Le groupe informatique américain envisage de remplacer une partie de ses effectifs par de l’intelligence artificielle : cela concernerait près de 8 000 personnes. Il s’agit de la première grande entreprise à annoncer autant de suppressions de postes en raison de l’IA. D’autres vont-elles suivre ?

L’intelligence artificielle générative va transformer des métiers, voire en remplacer certains. Et pour certains patrons, cette dernière éventualité est devenue réalité. Arvind Krishna, le directeur général d’IBM interviewé par nos confrères de Bloomberg, a expliqué, le lundi 1er mai, qu’il prévoyait de réduire ses effectifs dans certaines fonctions support comme les ressources humaines. 30 % des emplois dans ces départements pourraient être tout simplement supprimés et remplacés par l’IA et l’automatisation, a-t-il expliqué. L’entreprise informatique américaine ne procéderait pas par une vague massive de licenciements. Mais elle ralentirait, voire mettrait le holà sur les embauches pour tous les postes de bureaux que l’IA pourrait remplacer.

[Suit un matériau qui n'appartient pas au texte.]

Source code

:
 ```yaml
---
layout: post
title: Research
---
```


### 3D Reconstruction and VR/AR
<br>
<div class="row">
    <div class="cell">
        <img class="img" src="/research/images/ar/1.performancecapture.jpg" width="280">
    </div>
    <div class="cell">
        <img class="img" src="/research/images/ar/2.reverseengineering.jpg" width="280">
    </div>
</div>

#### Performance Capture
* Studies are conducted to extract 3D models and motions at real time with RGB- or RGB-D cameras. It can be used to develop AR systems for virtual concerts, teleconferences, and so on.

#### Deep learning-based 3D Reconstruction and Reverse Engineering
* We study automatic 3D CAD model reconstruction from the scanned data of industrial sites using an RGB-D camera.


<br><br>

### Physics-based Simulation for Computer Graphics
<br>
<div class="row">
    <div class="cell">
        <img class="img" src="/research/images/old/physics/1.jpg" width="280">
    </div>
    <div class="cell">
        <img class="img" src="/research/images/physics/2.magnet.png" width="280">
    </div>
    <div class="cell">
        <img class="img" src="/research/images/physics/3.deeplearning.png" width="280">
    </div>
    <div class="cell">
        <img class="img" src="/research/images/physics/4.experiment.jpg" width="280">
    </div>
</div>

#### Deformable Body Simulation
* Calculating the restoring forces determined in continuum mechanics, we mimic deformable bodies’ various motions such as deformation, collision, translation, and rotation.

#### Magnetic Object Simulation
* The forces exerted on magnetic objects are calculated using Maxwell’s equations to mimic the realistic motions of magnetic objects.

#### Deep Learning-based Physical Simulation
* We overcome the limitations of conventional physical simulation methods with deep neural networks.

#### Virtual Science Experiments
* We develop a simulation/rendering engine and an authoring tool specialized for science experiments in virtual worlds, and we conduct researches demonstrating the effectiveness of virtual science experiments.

Au total, ce sont tout de même 7 800 personnes qui ne seraient pas remplacés dans les cinq ans à venir sur les 26 000 postes qui ne sont pas en contact direct avec les clients. Il s’agit de la première annonce d’envergure de ce type depuis le début de la révolution ChatGPT, ce type d’outil d’IA qui permet de générer du texte, du code ou de l’image. Le patron d’IBM évoque parmi les activités concernées « l’envoi de lettres de vérification d’emploi ou le transfert d’employés d’un service à l’autre ». Pour l’instant, l’évaluation de la composition et de la productivité de la main-d’œuvre n’est pas concernée, précise-t-il à nos confrères.

Remplacer les salariés par l’IA : politiquement incorrect ?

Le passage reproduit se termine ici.